The extraordinary events - without giving much away - continue to accumulate as Mark takes a silent Layla back on the flight from LA. Also on-board, are a famous wild child heiress Alyson Harrison, and Evie Harper, the young girl Connor encountered recently on the streets. Unknown to each other, all of the characters are however connected in ways that are hinted at but yet to be revealed. The larger part of the book then is told in flashback over the course of the flight back, alternatively taking the perspective of individual characters to show what had led them to this point. How did they all come to be on the same plane? Enormous coincidences, some kind of plan or a huge conspiracy of some kind? Clearly there is a bigger picture here that no one really understands, although you would expect them to be more surprised than they actually are.
It’s interesting to me that Guillaume Musso is not characterised as a thriller writer, or at least I was surprised that there were none of his books in the crime/thriller, policier/polar section of the Gibert Jeune shops in France, so I had to go and look at the general fiction section where this book is categoried simply as a 'roman', a novel. It’s possibly because Musso is seen as a mainstream bestseller writer rather than a genre writer - although the crime genre remains popular and practically mainstream in France as it does in the UK - but maybe it’s because his works transcend the genre? Or play on the genre maybe with its grand gestures that belong to high romanticism?
Whatever Musso does and however you want to describe it, he does it compellingly. Every chapter in Parce que je t'aime brings an extraordinary twist or a major a flashback revelation that is completely unexpected and unpredictable because you would not believe such contrivance or coincidence possible. Despite my reservations, having read Musso's more recent L'Inconnue de la Seine, having seen what he could pull off there and simply for the sheer nerve of taking it where he does, I was happy to go along with this in Parce que je t'aime.
Does he succeed in taking it through to an equally inventive conclusion that makes it all credible and worthwhile? Well, a lot of readers in France have been moved by the book and rate it very highly. For me personally, notwithstanding the intriguing plot and the deeper psychological issues explored (in a conventional and superficial manner), I'm afraid the conclusion turns out to be ludicrous and a total letdown, a variation on a twist that has been done many times before, only rarely as sentimentally as it is handled here. Which might perhaps be the reason why Guillaume Musso is not viewed as a dark crime thriller writer after all, as he has nothing to add to the genre here.
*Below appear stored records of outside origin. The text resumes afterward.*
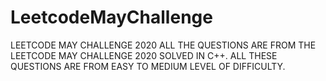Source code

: # LeetcodeMayChallenge
LEETCODE MAY CHALLENGE 2020 
ALL THE QUESTIONS ARE FROM THE LEETCODE MAY CHALLENGE 2020 SOLVED IN C++.
ALL THESE QUESTIONS ARE FROM EASY TO MEDIUM LEVEL OF DIFFICULTY.
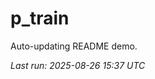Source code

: # p_train

Auto-updating README demo.

<!--START_SECTION:status-->
_Last run: 2025-08-26 15:37 UTC_
<!--END_SECTION:status-->






































































































































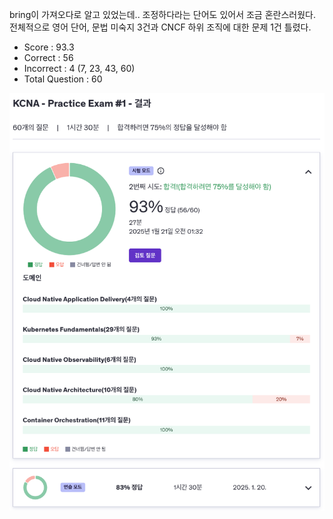 bring이 가져오다로 알고 있었는데..
조정하다라는 단어도 있어서 조금 혼란스러웠다.
전체적으로 영어 단어, 문법 미숙지 3건과 CNCF 하위 조직에 대한 문제 1건 틀렸다.

- Score : 93.3
- Correct : 56
- Incorrect : 4 (7, 23, 43, 60)
- Total Question : 60

<img src="./udemy-test-1.png" style="width: 600px;">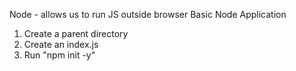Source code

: Node
    - allows us to run JS outside browser
Basic Node Application
1) Create a parent directory
2) Create an index.js
3) Run "npm init -y"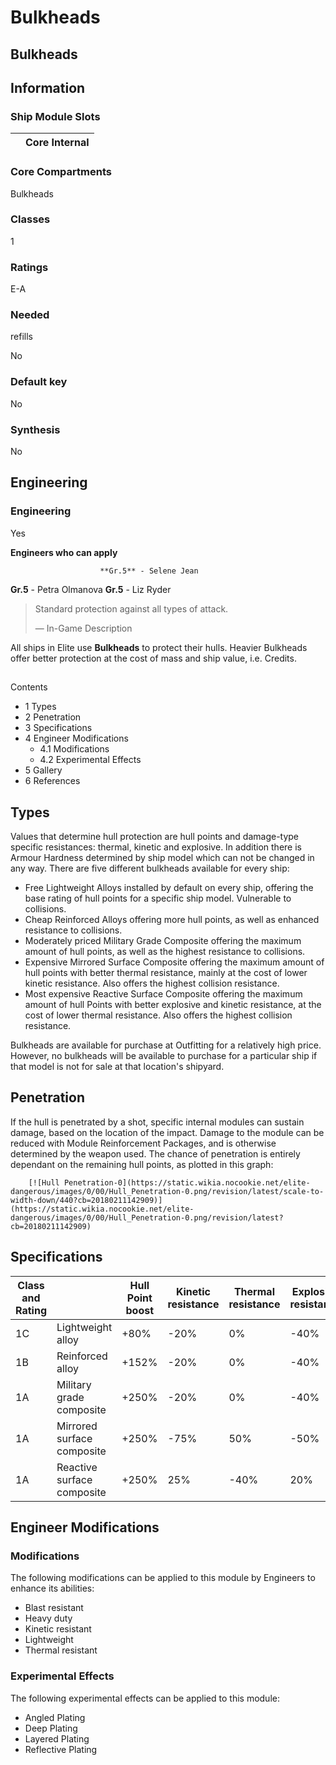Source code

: # Bulkheads
## **Bulkheads**

		

## Information

### Ship Module Slots
|  | Core Internal |
| --- | --- |

### Core Compartments

Bulkheads

### Classes

1

### Ratings

E-A

### Needed
refills

No

### Default key

No

### Synthesis

No

## Engineering

###  Engineering

Yes

**Engineers who can apply**

						**Gr.5** - Selene Jean
**Gr.5** - Petra Olmanova
**Gr.5** - Liz Ryder

> 
> 
> Standard protection against all types of attack.
> 
> 
> — In-Game Description
> 

All ships in Elite use **Bulkheads** to protect their hulls. Heavier Bulkheads offer better protection at the cost of mass and ship value, i.e. Credits.

## 

Contents

- 1 Types
- 2 Penetration
- 3 Specifications
- 4 Engineer Modifications
    - 4.1 Modifications
    - 4.2 Experimental Effects
- 5 Gallery
- 6 References

## Types

Values that determine hull protection are hull points and damage-type specific resistances: thermal, kinetic and explosive. In addition there is Armour Hardness determined by ship model which can not be changed in any way. There are five different bulkheads available for every ship:

- Free Lightweight Alloys installed by default on every ship, offering the base rating of hull points for a specific ship model. Vulnerable to collisions.
- Cheap Reinforced Alloys offering more hull points, as well as enhanced resistance to collisions.
- Moderately priced Military Grade Composite offering the maximum amount of hull points, as well as the highest resistance to collisions.
- Expensive Mirrored Surface Composite offering the maximum amount of hull points with better thermal resistance, mainly at the cost of lower kinetic resistance. Also offers the highest collision resistance.
- Most expensive Reactive Surface Composite offering the maximum amount of hull Points with better explosive and kinetic resistance, at the cost of lower thermal resistance. Also offers the highest collision resistance.

Bulkheads are available for purchase at Outfitting for a relatively high price. However, no bulkheads will be available to purchase for a particular ship if that model is not for sale at that location's shipyard.

## Penetration

If the hull is penetrated by a shot, specific internal modules can sustain damage, based on the location of the impact. Damage to the module can be reduced with Module Reinforcement Packages, and is otherwise determined by the weapon used. The chance of penetration is entirely dependant on the remaining hull points, as plotted in this graph:

 	 	[![Hull Penetration-0](https://static.wikia.nocookie.net/elite-dangerous/images/0/00/Hull_Penetration-0.png/revision/latest/scale-to-width-down/440?cb=20180211142909)](https://static.wikia.nocookie.net/elite-dangerous/images/0/00/Hull_Penetration-0.png/revision/latest?cb=20180211142909) 	 		 			 		 		 		 	 

## Specifications

| Class and Rating |  | Hull Point boost | Kinetic resistance | Thermal resistance | Explosive resistance |
| --- | --- | --- | --- | --- | --- |
| 1C | Lightweight alloy | +80% | -20% | 0% | -40% |
| 1B | Reinforced alloy | +152% | -20% | 0% | -40% |
| 1A | Military grade composite | +250% | -20% | 0% | -40% |
| 1A | Mirrored surface composite | +250% | -75% | 50% | -50% |
| 1A | Reactive surface composite | +250% | 25% | -40% | 20% |

## Engineer Modifications

### Modifications

The following modifications can be applied to this module by Engineers to enhance its abilities:

- Blast resistant
- Heavy duty
- Kinetic resistant
- Lightweight
- Thermal resistant

### Experimental Effects

The following experimental effects can be applied to this module:

- Angled Plating
- Deep Plating
- Layered Plating
- Reflective Plating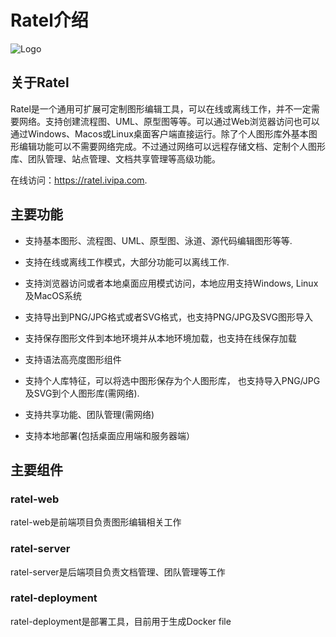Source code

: # Ratel介绍

![Logo](images/favicon-128.png)

## 关于Ratel

Ratel是一个通用可扩展可定制图形编辑工具，可以在线或离线工作，并不一定需要网络。支持创建流程图、UML、原型图等等。可以通过Web浏览器访问也可以通过Windows、Macos或Linux桌面客户端直接运行。除了个人图形库外基本图形编辑功能可以不需要网络完成。不过通过网络可以远程存储文档、定制个人图形库、团队管理、站点管理、文档共享管理等高级功能。

在线访问：<https://ratel.ivipa.com>.

## 主要功能

- 支持基本图形、流程图、UML、原型图、泳道、源代码编辑图形等等.

- 支持在线或离线工作模式，大部分功能可以离线工作.

- 支持浏览器访问或者本地桌面应用模式访问，本地应用支持Windows, Linux及MacOS系统

- 支持导出到PNG/JPG格式或者SVG格式，也支持PNG/JPG及SVG图形导入

- 支持保存图形文件到本地环境并从本地环境加载，也支持在线保存加载

- 支持语法高亮度图形组件

- 支持个人库特征，可以将选中图形保存为个人图形库， 也支持导入PNG/JPG及SVG到个人图形库(需网络).

- 支持共享功能、团队管理(需网络)

- 支持本地部署(包括桌面应用端和服务器端）

## 主要组件

### ratel-web

ratel-web是前端项目负责图形编辑相关工作

### ratel-server

ratel-server是后端项目负责文档管理、团队管理等工作

### ratel-deployment

ratel-deployment是部署工具，目前用于生成Docker file
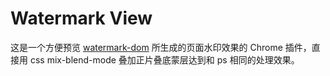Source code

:# Watermark View

这是一个方便预览 [watermark-dom](https://github.com/saucxs/watermark-dom) 所生成的页面水印效果的 Chrome 插件，直接用 css mix-blend-mode 叠加正片叠底蒙层达到和 ps 相同的处理效果。
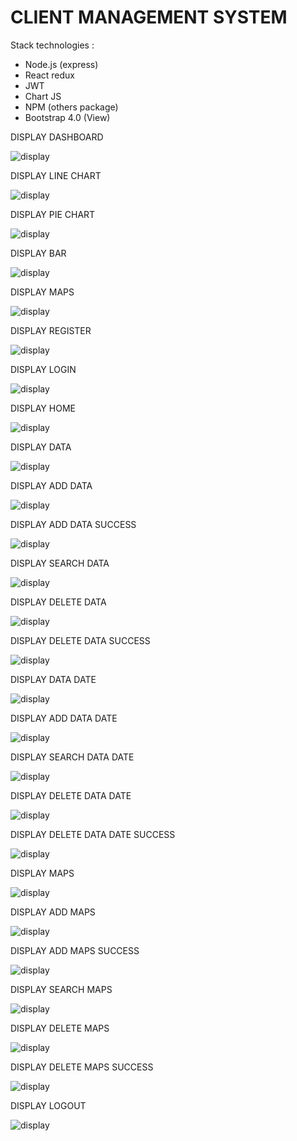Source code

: # CLIENT MANAGEMENT SYSTEM

Stack technologies :

- Node.js (express)
- React redux
- JWT
- Chart JS
- NPM (others package)
- Bootstrap 4.0 (View)

 DISPLAY DASHBOARD

![display](client/public/screenshot1.png)

 DISPLAY LINE CHART

![display](client/public/screenshot2.png)

 DISPLAY PIE CHART

![display](client/public/screenshot25.png)

 DISPLAY BAR

![display](client/public/screenshot27.png)

 DISPLAY MAPS

![display](client/public/screenshot4.png)

 DISPLAY REGISTER

![display](client/public/screenshot5.png)

 DISPLAY LOGIN

![display](client/public/screenshot6.png)

DISPLAY HOME

![display](client/public/screenshot7.png)


DISPLAY DATA

![display](client/public/screenshot8.png)


DISPLAY ADD DATA

![display](client/public/screenshot9.png)


DISPLAY ADD DATA SUCCESS

![display](client/public/screenshot10.png)


DISPLAY SEARCH DATA 

![display](client/public/screenshot11.png)


DISPLAY DELETE DATA 

![display](client/public/screenshot12.png)


DISPLAY DELETE DATA SUCCESS

![display](client/public/screenshot13.png)


DISPLAY DATA DATE

![display](client/public/screenshot14.png)


DISPLAY ADD DATA DATE

![display](client/public/screenshot15.png)

DISPLAY SEARCH DATA DATE

![display](client/public/screenshot16.png)


DISPLAY DELETE DATA DATE

![display](client/public/screenshot17.png)


DISPLAY DELETE DATA DATE SUCCESS

![display](client/public/screenshot18.png)

DISPLAY MAPS

![display](client/public/screenshot19.png)

DISPLAY ADD MAPS

![display](client/public/screenshot20.png)

DISPLAY ADD MAPS SUCCESS

![display](client/public/screenshot21.png)

DISPLAY SEARCH MAPS

![display](client/public/screenshot22.png)

DISPLAY DELETE MAPS

![display](client/public/screenshot23.png)

DISPLAY DELETE MAPS SUCCESS

![display](client/public/screenshot24.png)

DISPLAY LOGOUT

![display](client/public/screenshot26.png)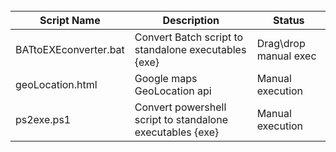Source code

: <br />

|Script Name|Description|Status
|---|---|---|
|BATtoEXEconverter.bat|Convert Batch script to standalone executables {exe}|Drag\drop manual exec|
|geoLocation.html|Google maps GeoLocation api|Manual execution|
|ps2exe.ps1|Convert powershell script to standalone executables {exe}|Manual execution|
Reading notes: Although one of the biggest bestsellers in France, I don't think Parce que je t'aime by Guillaume Musso has been translated into English. I read a French paperback edition published by Pocket. Despite my disappointment with this, I don't think I'll give up on Musso yet. As mentioned above, I've also read L'Inconnue de la Seine and it is terrific, so I'll keep looking in case there is another good one out there.